*WORK TASK:* Output only the lines of the entries that follow, starting at the one with "- Validate templates" and running down to the one with "## Best Practices for Error Prevention", both included and unchanged.

Saved data entries:
---*---
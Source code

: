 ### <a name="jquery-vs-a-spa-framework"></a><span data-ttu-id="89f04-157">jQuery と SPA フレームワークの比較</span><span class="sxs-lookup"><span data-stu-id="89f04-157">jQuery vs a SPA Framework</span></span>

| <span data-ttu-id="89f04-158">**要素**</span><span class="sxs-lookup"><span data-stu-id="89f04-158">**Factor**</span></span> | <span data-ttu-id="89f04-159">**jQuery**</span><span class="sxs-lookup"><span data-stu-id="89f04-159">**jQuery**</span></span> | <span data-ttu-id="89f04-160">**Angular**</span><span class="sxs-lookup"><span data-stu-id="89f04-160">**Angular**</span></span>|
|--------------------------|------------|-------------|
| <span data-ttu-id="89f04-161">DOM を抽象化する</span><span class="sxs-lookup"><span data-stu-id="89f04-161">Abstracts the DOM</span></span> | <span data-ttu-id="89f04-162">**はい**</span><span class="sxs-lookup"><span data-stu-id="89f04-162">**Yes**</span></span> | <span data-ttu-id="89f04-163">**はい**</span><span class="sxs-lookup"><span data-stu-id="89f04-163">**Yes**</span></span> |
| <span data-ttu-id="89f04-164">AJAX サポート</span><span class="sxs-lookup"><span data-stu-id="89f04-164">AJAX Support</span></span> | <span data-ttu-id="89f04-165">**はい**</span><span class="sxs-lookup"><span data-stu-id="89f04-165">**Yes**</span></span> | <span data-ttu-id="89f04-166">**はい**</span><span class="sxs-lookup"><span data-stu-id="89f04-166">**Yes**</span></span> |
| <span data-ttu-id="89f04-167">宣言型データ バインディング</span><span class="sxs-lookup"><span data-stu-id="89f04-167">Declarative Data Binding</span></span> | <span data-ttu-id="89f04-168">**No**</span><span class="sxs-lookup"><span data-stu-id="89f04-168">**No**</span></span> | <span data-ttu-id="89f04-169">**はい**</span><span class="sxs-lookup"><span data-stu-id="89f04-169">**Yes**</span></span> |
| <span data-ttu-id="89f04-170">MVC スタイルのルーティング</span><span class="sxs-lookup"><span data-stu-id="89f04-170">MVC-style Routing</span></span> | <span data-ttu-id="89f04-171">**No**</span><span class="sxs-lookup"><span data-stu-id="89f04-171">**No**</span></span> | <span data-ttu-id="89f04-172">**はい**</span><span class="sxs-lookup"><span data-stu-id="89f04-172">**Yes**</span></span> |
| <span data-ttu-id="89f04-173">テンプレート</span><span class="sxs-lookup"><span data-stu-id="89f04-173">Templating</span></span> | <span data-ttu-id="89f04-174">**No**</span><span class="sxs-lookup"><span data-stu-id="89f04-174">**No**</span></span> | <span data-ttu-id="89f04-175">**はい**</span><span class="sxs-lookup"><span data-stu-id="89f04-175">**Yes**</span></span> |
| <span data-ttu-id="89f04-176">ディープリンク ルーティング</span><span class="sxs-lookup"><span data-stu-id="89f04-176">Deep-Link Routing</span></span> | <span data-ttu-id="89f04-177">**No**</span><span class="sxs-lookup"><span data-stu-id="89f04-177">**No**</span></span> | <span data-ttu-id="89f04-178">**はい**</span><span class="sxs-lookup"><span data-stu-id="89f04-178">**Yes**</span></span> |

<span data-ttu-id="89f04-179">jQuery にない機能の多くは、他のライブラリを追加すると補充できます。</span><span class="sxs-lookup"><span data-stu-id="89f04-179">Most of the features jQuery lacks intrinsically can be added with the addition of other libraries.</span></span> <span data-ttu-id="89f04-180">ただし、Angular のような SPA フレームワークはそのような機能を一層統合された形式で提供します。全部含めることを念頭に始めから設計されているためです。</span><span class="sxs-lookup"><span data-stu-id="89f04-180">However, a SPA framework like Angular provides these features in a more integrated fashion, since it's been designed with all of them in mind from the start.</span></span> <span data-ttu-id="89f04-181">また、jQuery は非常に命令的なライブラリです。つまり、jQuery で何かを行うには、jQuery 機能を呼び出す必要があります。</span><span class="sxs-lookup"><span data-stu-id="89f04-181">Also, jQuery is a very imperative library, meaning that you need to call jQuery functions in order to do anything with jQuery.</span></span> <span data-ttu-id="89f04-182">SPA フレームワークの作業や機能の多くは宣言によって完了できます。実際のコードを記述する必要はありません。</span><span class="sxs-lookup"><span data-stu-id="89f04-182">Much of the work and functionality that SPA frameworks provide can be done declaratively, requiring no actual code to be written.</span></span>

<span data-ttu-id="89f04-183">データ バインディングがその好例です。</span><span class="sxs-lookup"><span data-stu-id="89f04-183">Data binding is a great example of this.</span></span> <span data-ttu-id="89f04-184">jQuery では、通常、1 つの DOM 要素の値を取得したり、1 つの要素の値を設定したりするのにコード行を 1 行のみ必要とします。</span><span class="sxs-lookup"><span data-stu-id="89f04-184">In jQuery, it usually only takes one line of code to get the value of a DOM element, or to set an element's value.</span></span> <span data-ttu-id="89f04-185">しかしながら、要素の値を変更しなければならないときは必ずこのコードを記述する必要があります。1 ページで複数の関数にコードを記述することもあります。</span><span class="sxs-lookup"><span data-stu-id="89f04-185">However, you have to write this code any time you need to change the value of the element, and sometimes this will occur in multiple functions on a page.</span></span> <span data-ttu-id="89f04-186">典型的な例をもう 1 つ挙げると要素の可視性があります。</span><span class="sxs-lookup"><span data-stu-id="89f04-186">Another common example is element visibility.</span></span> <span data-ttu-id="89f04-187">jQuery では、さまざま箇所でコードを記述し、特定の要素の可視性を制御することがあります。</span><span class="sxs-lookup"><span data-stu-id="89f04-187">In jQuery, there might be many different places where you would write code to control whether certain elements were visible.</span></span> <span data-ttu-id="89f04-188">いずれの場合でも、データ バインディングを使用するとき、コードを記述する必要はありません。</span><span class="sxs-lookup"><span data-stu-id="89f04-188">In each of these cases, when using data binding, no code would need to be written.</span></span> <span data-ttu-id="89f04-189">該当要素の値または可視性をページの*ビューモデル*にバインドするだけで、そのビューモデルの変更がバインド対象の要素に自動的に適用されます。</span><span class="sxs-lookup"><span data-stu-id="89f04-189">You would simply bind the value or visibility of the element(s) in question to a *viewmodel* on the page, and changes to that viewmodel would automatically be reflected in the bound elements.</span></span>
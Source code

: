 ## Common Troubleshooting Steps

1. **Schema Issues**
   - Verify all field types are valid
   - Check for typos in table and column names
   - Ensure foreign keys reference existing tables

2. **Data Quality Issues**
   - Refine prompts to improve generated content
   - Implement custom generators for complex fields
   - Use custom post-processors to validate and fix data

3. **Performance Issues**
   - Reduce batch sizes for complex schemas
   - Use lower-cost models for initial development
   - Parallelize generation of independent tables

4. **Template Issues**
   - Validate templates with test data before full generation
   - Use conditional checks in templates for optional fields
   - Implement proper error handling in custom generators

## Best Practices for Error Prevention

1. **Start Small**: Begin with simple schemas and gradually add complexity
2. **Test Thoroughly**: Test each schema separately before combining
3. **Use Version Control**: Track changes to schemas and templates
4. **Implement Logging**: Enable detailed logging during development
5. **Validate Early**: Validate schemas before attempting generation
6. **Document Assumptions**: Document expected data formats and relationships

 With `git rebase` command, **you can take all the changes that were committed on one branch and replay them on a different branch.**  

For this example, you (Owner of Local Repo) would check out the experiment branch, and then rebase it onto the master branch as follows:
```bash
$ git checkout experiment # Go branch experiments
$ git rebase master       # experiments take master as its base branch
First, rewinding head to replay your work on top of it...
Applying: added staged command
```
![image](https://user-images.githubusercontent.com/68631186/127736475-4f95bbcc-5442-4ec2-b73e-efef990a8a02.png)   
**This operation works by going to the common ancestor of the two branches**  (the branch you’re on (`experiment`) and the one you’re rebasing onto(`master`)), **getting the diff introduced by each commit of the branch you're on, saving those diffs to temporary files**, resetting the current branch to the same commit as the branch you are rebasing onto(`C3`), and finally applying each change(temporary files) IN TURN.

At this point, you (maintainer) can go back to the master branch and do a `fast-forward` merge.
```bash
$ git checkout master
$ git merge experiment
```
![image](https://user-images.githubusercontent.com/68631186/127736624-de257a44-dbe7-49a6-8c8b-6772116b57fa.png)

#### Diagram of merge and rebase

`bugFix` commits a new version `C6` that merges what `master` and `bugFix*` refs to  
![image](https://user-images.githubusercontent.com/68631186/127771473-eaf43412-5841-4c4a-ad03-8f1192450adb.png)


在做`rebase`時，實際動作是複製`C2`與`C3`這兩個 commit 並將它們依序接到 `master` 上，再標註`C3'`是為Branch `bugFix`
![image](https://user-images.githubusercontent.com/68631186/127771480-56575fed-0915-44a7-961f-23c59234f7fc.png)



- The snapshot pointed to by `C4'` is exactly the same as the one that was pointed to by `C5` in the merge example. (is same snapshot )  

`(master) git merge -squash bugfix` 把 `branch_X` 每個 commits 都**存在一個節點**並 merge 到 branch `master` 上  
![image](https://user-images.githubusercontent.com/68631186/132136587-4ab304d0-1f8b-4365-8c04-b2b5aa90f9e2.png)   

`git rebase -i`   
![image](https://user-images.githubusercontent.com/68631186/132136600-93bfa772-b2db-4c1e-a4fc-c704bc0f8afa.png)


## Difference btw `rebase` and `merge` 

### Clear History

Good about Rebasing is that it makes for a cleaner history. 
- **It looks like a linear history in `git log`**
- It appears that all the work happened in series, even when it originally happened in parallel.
---*---
*SOLUTION FOR THIS TASK:*
   - Validate templates with test data before full generation
   - Use conditional checks in templates for optional fields
   - Implement proper error handling in custom generators

## Best Practices for Error Prevention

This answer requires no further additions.